REST API

REST (Representational State Transfer) is an architectural style for building networked APIs in which resources are identified by URLs and manipulated through a small fixed set of operations, typically the HTTP methods GET, POST, PUT, PATCH, and DELETE. A REST API exposes the application as a collection of resources that clients read and modify by exchanging representations (most often JSON).

How it works

A REST API models the domain as resources (/users, /orders/42) and uses HTTP verbs to act on them: GET to read, POST to create, PUT to replace, PATCH to partially update, DELETE to remove. Each request is self-contained. Status codes communicate the outcome (2xx success, 4xx client error, 5xx server error).

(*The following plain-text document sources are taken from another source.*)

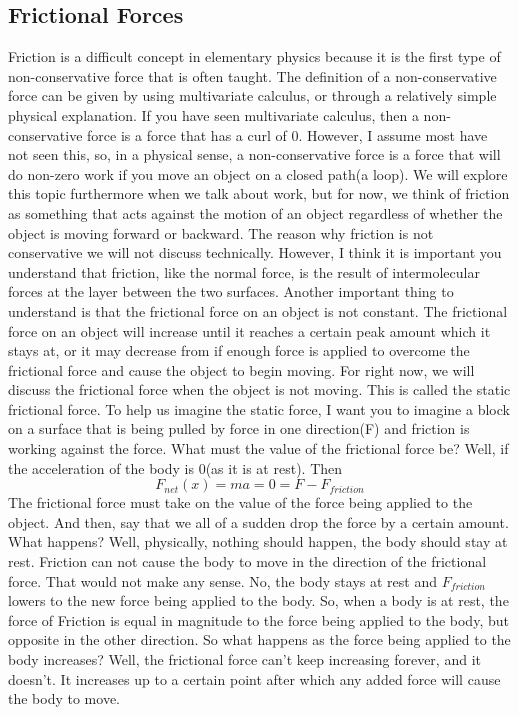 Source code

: \documentclass{article}[gray]
\numberwithin{equation}{subsection}
\begin{document}
\subsection{Frictional Forces}
Friction is a difficult concept in elementary physics because it is the first type of non-conservative force that is often taught. The definition of a non-conservative force can be given by using multivariate calculus, or through a relatively simple physical explanation. If you have seen multivariate calculus, then a non-conservative force is a force that has a curl of 0. However, I assume most have not seen this, so, in a physical sense, a non-conservative force is a force that will do non-zero work if you move an object on a closed path(a loop). We will explore this topic furthermore when we talk about work, but for now, we think of friction as something that acts against the motion of an object regardless of whether the object is moving forward or backward. The reason why friction is not conservative we will not discuss technically. However, I think it is important you understand that friction, like the normal force, is the result of intermolecular forces at the layer between the two surfaces. Another important thing to understand is that the frictional force on an object is not constant. The frictional force on an object will increase until it reaches a certain peak amount which it stays at, or it may decrease from if enough force is applied to overcome the frictional force and cause the object to begin moving. For right now, we will discuss the frictional force when the object is not moving. This is called the static frictional force. To help us imagine the static force, I want you to imagine a block on a surface that is being pulled by force in one direction(F) and friction is working against the force. What must the value of the frictional force be? Well, if the acceleration of the body is 0(as it is at rest). Then  \begin{equation}F_{net}\left(x\right)=ma=0=F-F_{friction}\end{equation} The frictional force must take on the value of the force being applied to the object. And then, say that we all of a sudden drop the force by a certain amount. What happens? Well, physically, nothing should happen, the body should stay at rest. Friction can not cause the body to move in the direction of the frictional force. That would not make any sense. No, the body stays at rest and $F_{friction}$ lowers to the new force being applied to the body. So, when a body is at rest, the force of Friction is equal in magnitude to the force being applied to the body, but opposite in the other direction. So what happens as the force being applied to the body increases? Well, the frictional force can’t keep increasing forever, and it doesn’t. It increases up to a certain point after which any added force will cause the body to move. 
\end{document}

True REST as defined by Fielding requires hypermedia (HATEOAS): responses include links to related resources, decoupling clients from URL structure.

REST vs GraphQL vs gRPC

  • REST. Resource-oriented over HTTP, JSON by default. Cache-friendly, browser-friendly, ubiquitous tooling.
  • GraphQL. Query language over a single endpoint. Clients specify exactly the fields they need. Strong for aggregating data across services, weaker for caching.
  • gRPC. Binary protocol over HTTP/2, schema defined in protobuf. High performance, strongly typed, suited for internal service-to-service traffic.

Origin

Defined in Roy Fielding's 2000 doctoral dissertation, Architectural Styles and the Design of Network-based Software Architectures. Fielding was one of the principal authors of the HTTP/1.1 specification.